Il giorno della Festa del Lavoro è diventato un giorno drammatico, questo purtroppo si sa. Ogni mattina il buongiorno appena scambiato con le persone care svanisce davanti alle notizie sulla disoccupazione giovanile, che ci raggiungono con la voce dei commentatori radiofonici, nel fruscio del giornale appena acquistato, sullo schermo – improvvisamente freddo e distante – del tablet. La parola “lavoro” sembra legarsi, in questi anni, a un sentimento di logoramento. Hanno cominciato a farci correre senza dirci quanto sarebbe durata, se il fiato ci sarebbe bastato, se le nostre gambe potevano reggere. Un milione di famiglie senza reddito, i risparmi consumati, le aziende chiuse o vendute a stranieri. E così via. E’ il romanzo di tutti i giorni. Tuttavia le crisi hanno sempre insegnato agli uomini cose importanti, e c’è da pensare che sia così anche questa volta. 

Forse è giunto il tempo di tornare a riflettere sul senso del lavoro. Forse, prima che dalla crisi, il lavoro è stato impoverito dal didentro, come conseguenza di un impoverimento antropologico. E’ stato ridotto alla sua dimensione occupazionale, salariale, insomma funzionale, così come l’uomo è stato ridotto alla sua pura manifestazione sociale, biopolitica. Lo stesso si potrebbe dire del denaro.

Ma, così come possiamo dire che il valore dell’uomo sta in qualcosa di più di quello che dice o fa, allo stesso modo possiamo dire che il valore del lavoro oltrepassa i limiti funzionali. Non si lavora solo per guadagnare soldi, o per fare carriera. Esso si lega alla responsabilità – ossia al dovere di rispondere di quello che si fa, a sé stessi e alla comunità – e all’esercizio stesso della propria umanità e dignità. 

Ricordiamo tutti, a questo proposito, le parole strazianti di Papa Francesco in Sardegna, qualche mese fa: “Non c’è speranza sociale senza un lavoro dignitoso per tutti.” Così “aumenta il lavoro disumano, il lavoro-schiavo, il lavoro senza la giusta sicurezza, oppure senza il rispetto del creato, o senza rispetto del riposo, della festa e della famiglia”.

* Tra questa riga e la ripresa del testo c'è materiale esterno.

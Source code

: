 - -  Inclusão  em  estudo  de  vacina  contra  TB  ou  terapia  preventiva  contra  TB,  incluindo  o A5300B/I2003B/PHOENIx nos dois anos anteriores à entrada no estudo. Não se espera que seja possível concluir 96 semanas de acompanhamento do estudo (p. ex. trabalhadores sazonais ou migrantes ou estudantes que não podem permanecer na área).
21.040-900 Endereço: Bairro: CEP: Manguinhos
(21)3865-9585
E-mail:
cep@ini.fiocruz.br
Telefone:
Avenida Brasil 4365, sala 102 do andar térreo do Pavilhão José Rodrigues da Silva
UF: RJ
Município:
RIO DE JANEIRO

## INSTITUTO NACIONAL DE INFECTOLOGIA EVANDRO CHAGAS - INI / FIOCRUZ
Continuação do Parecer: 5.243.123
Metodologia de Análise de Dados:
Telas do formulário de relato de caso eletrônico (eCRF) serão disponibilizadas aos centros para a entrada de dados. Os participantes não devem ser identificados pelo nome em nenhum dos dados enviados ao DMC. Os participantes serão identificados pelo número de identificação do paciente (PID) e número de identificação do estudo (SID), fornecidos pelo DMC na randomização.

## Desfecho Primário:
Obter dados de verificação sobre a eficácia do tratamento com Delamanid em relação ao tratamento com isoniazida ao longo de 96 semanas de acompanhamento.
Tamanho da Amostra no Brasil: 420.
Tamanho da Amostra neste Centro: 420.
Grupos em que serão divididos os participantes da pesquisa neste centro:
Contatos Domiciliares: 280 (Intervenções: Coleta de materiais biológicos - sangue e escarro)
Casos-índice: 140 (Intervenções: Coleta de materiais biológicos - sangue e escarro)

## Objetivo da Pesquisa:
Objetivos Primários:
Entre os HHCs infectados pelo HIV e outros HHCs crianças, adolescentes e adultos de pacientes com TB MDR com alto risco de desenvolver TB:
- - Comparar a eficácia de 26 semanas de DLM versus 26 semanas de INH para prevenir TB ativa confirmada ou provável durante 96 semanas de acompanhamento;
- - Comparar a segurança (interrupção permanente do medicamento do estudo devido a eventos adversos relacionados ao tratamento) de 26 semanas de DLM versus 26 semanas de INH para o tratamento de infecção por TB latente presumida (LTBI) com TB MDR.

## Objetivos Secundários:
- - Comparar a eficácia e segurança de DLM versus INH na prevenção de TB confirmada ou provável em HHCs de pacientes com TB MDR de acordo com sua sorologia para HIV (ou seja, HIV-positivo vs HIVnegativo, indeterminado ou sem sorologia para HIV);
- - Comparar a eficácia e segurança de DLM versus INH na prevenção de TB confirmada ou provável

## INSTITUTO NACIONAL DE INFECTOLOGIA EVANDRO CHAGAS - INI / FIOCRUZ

Mi torna in mente il compianto Eugenio Corti, che all’immagine odierna del lavoro, orientata al profitto, contrapponeva quella tipica del popolo lombardo (ma non solo, s’intende), che considera il lavoro un valore in sé, staccato dalla sua componente economica. Il falegname coscienzioso vuole innanzitutto che la sua gamba di tavolo sia ben fatta, che renda stabile il tavolo, e se per ottenere il suo scopo dovrà impiegare cinque ore al posto delle due previste, non per questo aumenterà il conto del cliente.

Io credo che anche la determinazione del costo del lavoro risulterebbe più chiara, e le sperequazioni in termini di stipendio si ridurrebbero se fossero più chiari per tutti il senso e la natura del lavoro. Il lavoro è il modo dato all’uomo di realizzare l’essere: una campagna coltivata è qualcosa di più di una selva intricata, e la pietra acquista più senso (è più sé stessa) se diventa una casa anziché un mucchio di sassi.

Lo testimoniano, nelle nostre scuole sia pubbliche che private, tanti insegnanti, che si dedicano con passione straordinaria ai loro allievi, ben consapevoli del valore starei per dire sacro del loro lavoro, che niente ha a che vedere con i loro stipendi spesso ridicoli. In altre parole. C’è chi pensa che per mille euro si debba corrispondere un impegno da mille euro, per tremila uno da tremila. Ce l’ha insegnato un certo modo di intendere il sindacato. Ma proprio questo ha gettato il nostro paese nell’affanno. 

La dignità del lavoro si lega indissolubilmente alla persona e alla sua responsabilità. E sono certo che anche la ripresa economica non ne può prescindere.